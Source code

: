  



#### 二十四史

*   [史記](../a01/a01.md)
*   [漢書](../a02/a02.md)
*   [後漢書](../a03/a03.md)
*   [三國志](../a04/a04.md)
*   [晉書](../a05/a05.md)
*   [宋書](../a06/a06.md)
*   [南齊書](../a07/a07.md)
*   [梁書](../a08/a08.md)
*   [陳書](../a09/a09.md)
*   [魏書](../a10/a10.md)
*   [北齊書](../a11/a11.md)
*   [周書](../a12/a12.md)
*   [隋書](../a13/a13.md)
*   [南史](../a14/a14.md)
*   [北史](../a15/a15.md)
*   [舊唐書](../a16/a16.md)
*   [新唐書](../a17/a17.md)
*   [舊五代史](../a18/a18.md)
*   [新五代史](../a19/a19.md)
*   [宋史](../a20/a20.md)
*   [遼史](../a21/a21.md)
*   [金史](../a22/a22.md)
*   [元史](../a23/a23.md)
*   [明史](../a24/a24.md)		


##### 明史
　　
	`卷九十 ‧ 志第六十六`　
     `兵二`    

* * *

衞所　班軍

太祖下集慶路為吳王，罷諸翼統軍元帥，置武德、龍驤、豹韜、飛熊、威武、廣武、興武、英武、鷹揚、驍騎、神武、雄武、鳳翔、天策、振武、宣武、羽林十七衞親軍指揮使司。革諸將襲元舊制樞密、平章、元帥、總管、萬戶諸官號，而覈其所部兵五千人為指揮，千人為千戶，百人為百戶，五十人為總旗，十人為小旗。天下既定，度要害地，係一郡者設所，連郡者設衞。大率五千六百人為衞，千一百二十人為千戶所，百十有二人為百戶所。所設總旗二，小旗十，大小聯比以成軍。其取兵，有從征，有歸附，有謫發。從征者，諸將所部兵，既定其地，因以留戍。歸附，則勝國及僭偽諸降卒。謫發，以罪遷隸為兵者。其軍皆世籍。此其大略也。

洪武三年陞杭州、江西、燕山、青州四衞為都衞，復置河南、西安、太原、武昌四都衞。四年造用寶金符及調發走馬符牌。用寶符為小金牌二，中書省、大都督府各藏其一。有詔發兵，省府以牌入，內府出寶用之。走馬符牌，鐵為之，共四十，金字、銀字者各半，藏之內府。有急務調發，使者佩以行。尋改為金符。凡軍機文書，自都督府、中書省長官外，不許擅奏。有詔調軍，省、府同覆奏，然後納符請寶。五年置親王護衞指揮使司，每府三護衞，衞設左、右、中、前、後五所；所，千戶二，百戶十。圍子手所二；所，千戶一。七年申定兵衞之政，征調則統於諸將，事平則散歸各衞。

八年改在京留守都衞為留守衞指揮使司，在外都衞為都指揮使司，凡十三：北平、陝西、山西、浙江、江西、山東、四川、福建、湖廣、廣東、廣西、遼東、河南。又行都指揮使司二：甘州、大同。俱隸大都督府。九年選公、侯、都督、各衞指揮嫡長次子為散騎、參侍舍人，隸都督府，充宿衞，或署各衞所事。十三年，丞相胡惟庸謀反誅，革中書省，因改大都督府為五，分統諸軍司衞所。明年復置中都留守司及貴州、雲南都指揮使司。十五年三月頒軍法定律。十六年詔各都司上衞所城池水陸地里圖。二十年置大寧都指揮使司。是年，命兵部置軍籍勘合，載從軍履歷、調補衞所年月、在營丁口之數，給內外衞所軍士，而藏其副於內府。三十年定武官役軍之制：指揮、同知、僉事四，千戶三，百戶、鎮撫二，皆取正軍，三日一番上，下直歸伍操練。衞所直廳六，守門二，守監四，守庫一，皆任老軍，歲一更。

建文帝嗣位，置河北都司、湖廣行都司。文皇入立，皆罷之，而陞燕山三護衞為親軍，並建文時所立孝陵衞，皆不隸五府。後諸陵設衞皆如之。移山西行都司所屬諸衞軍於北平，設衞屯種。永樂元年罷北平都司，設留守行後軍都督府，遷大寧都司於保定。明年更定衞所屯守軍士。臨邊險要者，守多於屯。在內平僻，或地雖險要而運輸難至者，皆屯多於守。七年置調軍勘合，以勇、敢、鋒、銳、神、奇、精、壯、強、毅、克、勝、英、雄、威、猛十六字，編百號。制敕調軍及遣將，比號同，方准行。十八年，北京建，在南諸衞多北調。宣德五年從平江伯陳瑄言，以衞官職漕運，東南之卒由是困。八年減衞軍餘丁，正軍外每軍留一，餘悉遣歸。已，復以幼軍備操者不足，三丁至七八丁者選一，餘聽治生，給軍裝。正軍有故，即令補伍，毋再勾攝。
■ ■ ■ ■
### Task statement
Word for word, return the entire set of entries.

### Reply
Source code

:  



#### 二十四史

*   [史記](../a01/a01.md)
*   [漢書](../a02/a02.md)
*   [後漢書](../a03/a03.md)
*   [三國志](../a04/a04.md)
*   [晉書](../a05/a05.md)
*   [宋書](../a06/a06.md)
*   [南齊書](../a07/a07.md)
*   [梁書](../a08/a08.md)
*   [陳書](../a09/a09.md)
*   [魏書](../a10/a10.md)
*   [北齊書](../a11/a11.md)
*   [周書](../a12/a12.md)
*   [隋書](../a13/a13.md)
*   [南史](../a14/a14.md)
*   [北史](../a15/a15.md)
*   [舊唐書](../a16/a16.md)
*   [新唐書](../a17/a17.md)
*   [舊五代史](../a18/a18.md)
*   [新五代史](../a19/a19.md)
*   [宋史](../a20/a20.md)
*   [遼史](../a21/a21.md)
*   [金史](../a22/a22.md)
*   [元史](../a23/a23.md)
*   [明史](../a24/a24.md)		


##### 明史
　　
	`卷九十 ‧ 志第六十六`　
     `兵二`    

* * *

衞所　班軍

太祖下集慶路為吳王，罷諸翼統軍元帥，置武德、龍驤、豹韜、飛熊、威武、廣武、興武、英武、鷹揚、驍騎、神武、雄武、鳳翔、天策、振武、宣武、羽林十七衞親軍指揮使司。革諸將襲元舊制樞密、平章、元帥、總管、萬戶諸官號，而覈其所部兵五千人為指揮，千人為千戶，百人為百戶，五十人為總旗，十人為小旗。天下既定，度要害地，係一郡者設所，連郡者設衞。大率五千六百人為衞，千一百二十人為千戶所，百十有二人為百戶所。所設總旗二，小旗十，大小聯比以成軍。其取兵，有從征，有歸附，有謫發。從征者，諸將所部兵，既定其地，因以留戍。歸附，則勝國及僭偽諸降卒。謫發，以罪遷隸為兵者。其軍皆世籍。此其大略也。

洪武三年陞杭州、江西、燕山、青州四衞為都衞，復置河南、西安、太原、武昌四都衞。四年造用寶金符及調發走馬符牌。用寶符為小金牌二，中書省、大都督府各藏其一。有詔發兵，省府以牌入，內府出寶用之。走馬符牌，鐵為之，共四十，金字、銀字者各半，藏之內府。有急務調發，使者佩以行。尋改為金符。凡軍機文書，自都督府、中書省長官外，不許擅奏。有詔調軍，省、府同覆奏，然後納符請寶。五年置親王護衞指揮使司，每府三護衞，衞設左、右、中、前、後五所；所，千戶二，百戶十。圍子手所二；所，千戶一。七年申定兵衞之政，征調則統於諸將，事平則散歸各衞。

八年改在京留守都衞為留守衞指揮使司，在外都衞為都指揮使司，凡十三：北平、陝西、山西、浙江、江西、山東、四川、福建、湖廣、廣東、廣西、遼東、河南。又行都指揮使司二：甘州、大同。俱隸大都督府。九年選公、侯、都督、各衞指揮嫡長次子為散騎、參侍舍人，隸都督府，充宿衞，或署各衞所事。十三年，丞相胡惟庸謀反誅，革中書省，因改大都督府為五，分統諸軍司衞所。明年復置中都留守司及貴州、雲南都指揮使司。十五年三月頒軍法定律。十六年詔各都司上衞所城池水陸地里圖。二十年置大寧都指揮使司。是年，命兵部置軍籍勘合，載從軍履歷、調補衞所年月、在營丁口之數，給內外衞所軍士，而藏其副於內府。三十年定武官役軍之制：指揮、同知、僉事四，千戶三，百戶、鎮撫二，皆取正軍，三日一番上，下直歸伍操練。衞所直廳六，守門二，守監四，守庫一，皆任老軍，歲一更。

建文帝嗣位，置河北都司、湖廣行都司。文皇入立，皆罷之，而陞燕山三護衞為親軍，並建文時所立孝陵衞，皆不隸五府。後諸陵設衞皆如之。移山西行都司所屬諸衞軍於北平，設衞屯種。永樂元年罷北平都司，設留守行後軍都督府，遷大寧都司於保定。明年更定衞所屯守軍士。臨邊險要者，守多於屯。在內平僻，或地雖險要而運輸難至者，皆屯多於守。七年置調軍勘合，以勇、敢、鋒、銳、神、奇、精、壯、強、毅、克、勝、英、雄、威、猛十六字，編百號。制敕調軍及遣將，比號同，方准行。十八年，北京建，在南諸衞多北調。宣德五年從平江伯陳瑄言，以衞官職漕運，東南之卒由是困。八年減衞軍餘丁，正軍外每軍留一，餘悉遣歸。已，復以幼軍備操者不足，三丁至七八丁者選一，餘聽治生，給軍裝。正軍有故，即令補伍，毋再勾攝。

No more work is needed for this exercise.